▶ ACTIVITY
Repeat all of the records word for word, but skip any picture.

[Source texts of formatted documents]
-=-=-=-=-
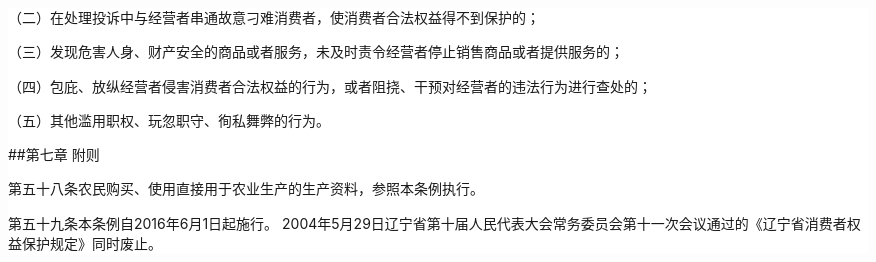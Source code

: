 （二）在处理投诉中与经营者串通故意刁难消费者，使消费者合法权益得不到保护的；

（三）发现危害人身、财产安全的商品或者服务，未及时责令经营者停止销售商品或者提供服务的；

（四）包庇、放纵经营者侵害消费者合法权益的行为，或者阻挠、干预对经营者的违法行为进行查处的；

（五）其他滥用职权、玩忽职守、徇私舞弊的行为。

##第七章 附则

第五十八条农民购买、使用直接用于农业生产的生产资料，参照本条例执行。

第五十九条本条例自2016年6月1日起施行。
2004年5月29日辽宁省第十届人民代表大会常务委员会第十一次会议通过的《辽宁省消费者权益保护规定》同时废止。
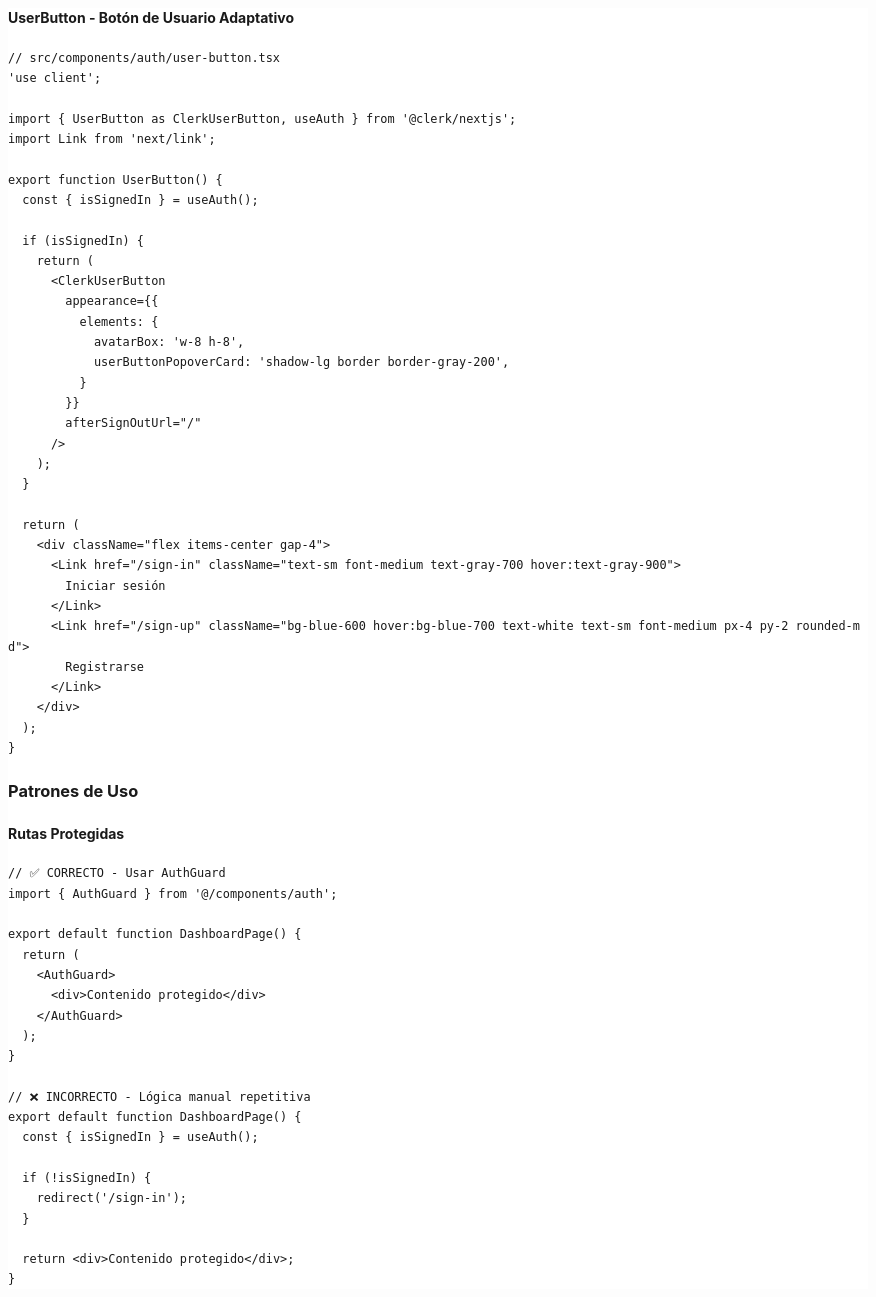 #### UserButton - Botón de Usuario Adaptativo
```tsx
// src/components/auth/user-button.tsx
'use client';

import { UserButton as ClerkUserButton, useAuth } from '@clerk/nextjs';
import Link from 'next/link';

export function UserButton() {
  const { isSignedIn } = useAuth();

  if (isSignedIn) {
    return (
      <ClerkUserButton 
        appearance={{
          elements: {
            avatarBox: 'w-8 h-8',
            userButtonPopoverCard: 'shadow-lg border border-gray-200',
          }
        }}
        afterSignOutUrl="/"
      />
    );
  }

  return (
    <div className="flex items-center gap-4">
      <Link href="/sign-in" className="text-sm font-medium text-gray-700 hover:text-gray-900">
        Iniciar sesión
      </Link>
      <Link href="/sign-up" className="bg-blue-600 hover:bg-blue-700 text-white text-sm font-medium px-4 py-2 rounded-md">
        Registrarse
      </Link>
    </div>
  );
}
```

### Patrones de Uso

#### Rutas Protegidas
```tsx
// ✅ CORRECTO - Usar AuthGuard
import { AuthGuard } from '@/components/auth';

export default function DashboardPage() {
  return (
    <AuthGuard>
      <div>Contenido protegido</div>
    </AuthGuard>
  );
}

// ❌ INCORRECTO - Lógica manual repetitiva
export default function DashboardPage() {
  const { isSignedIn } = useAuth();
  
  if (!isSignedIn) {
    redirect('/sign-in');
  }
  
  return <div>Contenido protegido</div>;
}
```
-=-=-=-=-
▶ EXERCISE RESPONSE
Source code

: （二）在处理投诉中与经营者串通故意刁难消费者，使消费者合法权益得不到保护的；

（三）发现危害人身、财产安全的商品或者服务，未及时责令经营者停止销售商品或者提供服务的；

（四）包庇、放纵经营者侵害消费者合法权益的行为，或者阻挠、干预对经营者的违法行为进行查处的；

（五）其他滥用职权、玩忽职守、徇私舞弊的行为。

##第七章 附则

第五十八条农民购买、使用直接用于农业生产的生产资料，参照本条例执行。

第五十九条本条例自2016年6月1日起施行。
2004年5月29日辽宁省第十届人民代表大会常务委员会第十一次会议通过的《辽宁省消费者权益保护规定》同时废止。
 #### UserButton - Botón de Usuario Adaptativo
```tsx
// src/components/auth/user-button.tsx
'use client';

import { UserButton as ClerkUserButton, useAuth } from '@clerk/nextjs';
import Link from 'next/link';

export function UserButton() {
  const { isSignedIn } = useAuth();

  if (isSignedIn) {
    return (
      <ClerkUserButton 
        appearance={{
          elements: {
            avatarBox: 'w-8 h-8',
            userButtonPopoverCard: 'shadow-lg border border-gray-200',
          }
        }}
        afterSignOutUrl="/"
      />
    );
  }

  return (
    <div className="flex items-center gap-4">
      <Link href="/sign-in" className="text-sm font-medium text-gray-700 hover:text-gray-900">
        Iniciar sesión
      </Link>
      <Link href="/sign-up" className="bg-blue-600 hover:bg-blue-700 text-white text-sm font-medium px-4 py-2 rounded-md">
        Registrarse
      </Link>
    </div>
  );
}
```

### Patrones de Uso

#### Rutas Protegidas
```tsx
// ✅ CORRECTO - Usar AuthGuard
import { AuthGuard } from '@/components/auth';

export default function DashboardPage() {
  return (
    <AuthGuard>
      <div>Contenido protegido</div>
    </AuthGuard>
  );
}

// ❌ INCORRECTO - Lógica manual repetitiva
export default function DashboardPage() {
  const { isSignedIn } = useAuth();
  
  if (!isSignedIn) {
    redirect('/sign-in');
  }
  
  return <div>Contenido protegido</div>;
}
```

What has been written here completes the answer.